Driscoll House

By Beacon Staff

Eclectic. Unusual. Unique. These terms accurately describe the home at 513 Third St. E. in Kalispell.

It’s eclectic, as in being designed in the “French Eclectic” style.

It’s unusual, as for being an architectural style that is relatively uncommon throughout the United States.

And it’s certainly unique, as a one-of-a-kind home in the neighborhood (if not all of Northwest Montana).

The French Eclectic style was fashionable during the 1920s and 1930s. Although some homes were built in the style even later, such as this one, which was built in 1941.

The style likely gained popularity as soldiers returned home after World War I and brought an appreciation (and perhaps a longing) for the various styles of homes found throughout the French countryside.

The original owner, Maurice Driscoll, built the house as a wedding present for his wife, Mary.

Maurice worked as a cashier for the First National Bank (the oldest bank in the Flathead at the time). And he was the son of Catherine and Michael Driscoll. Michael, the elder Driscoll, was a lumber pioneer and businessman who arrived in Kalispell in 1899.

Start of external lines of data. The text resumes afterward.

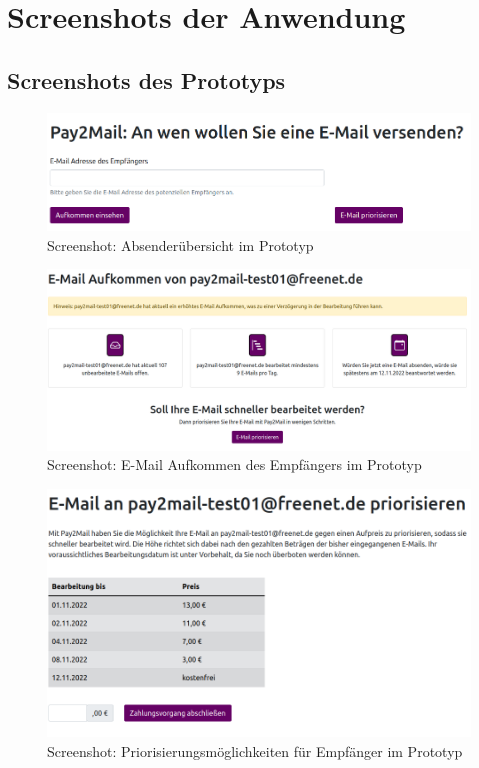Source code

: 
\chapter{Screenshots der Anwendung}
\label{Screenshots_der_Anwendung}

\section{Screenshots des Prototyps}

\begin{figure}[!h]
	\centering
		\includegraphics[width=1.2\textwidth]{Figures/send_overview.png}
	\caption{Screenshot: Absenderübersicht im Prototyp}
	\label{fig:screenshot_send/overview}
\end{figure}

\begin{figure}[!h]
	\centering
		\includegraphics[width=1.2\textwidth]{Figures/send_capacity.png}
	\caption{Screenshot: E-Mail Aufkommen des Empfängers im Prototyp}
	\label{fig:screenshot_send/capacity}
\end{figure}

\begin{figure}[!h]
	\centering
		\includegraphics[width=1\textwidth]{Figures/send_priority.png}
	\caption{Screenshot: Priorisierungsmöglichkeiten für Empfänger im Prototyp}
	\label{fig:screenshot_send/priority}
\end{figure}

Maurice enjoyed playing music – something he did frequently while entertaining guests in the home.

Newspaper articles from the late 1920s report that Maurice was featured playing “Mighty Like a Rose,” “Me and My Shadow” and other popular songs of the day as part of an instrumental trio on Flathead Broadcasting Association radio programs.

Maurice was also a member of the Montana Symphony Orchestra. And several “Local Society” newspaper articles of the day report of Maurice, Mary and their two daughters entertaining family and friends at the home, and Maurice treating his guests with music as well.

In building the home, Maurice commissioned renowned Kalispell architect Fred Brinkman, who designed many homes and buildings throughout Kalispell that are also listed on the historic register. Brinkman certainly left his mark on Kalispell – and certainly added unique flair to the neighborhood with this one-of-a-kind home as well.

Even at first glance, the house appears unlike any other in Kalispell, especially since it bears three hallmark traits of the French Eclectic style: a steeply pitched hipped-roof, a massive chimney and “through-the-cornice” dormers.

The masonry walls and circular window also add to the stylistic treatment, as does the columned porch with an eave that flares upward. And the home imparts more of a sense of understated grandeur than overstated lavishness that is somehow also part of the French Eclectic style as well.

But beyond stylistic traits and building characteristics, architecture is perhaps most meaningful when it conveys a sense of a different time and place.

And standing before this house, you could easily feel as though you’re thousands of miles away from Montana, and standing somewhere in France.

And perhaps more than anything, Maurice built and styled the home for his wife, so she could feel at home in Montana – just as much as in the French countryside.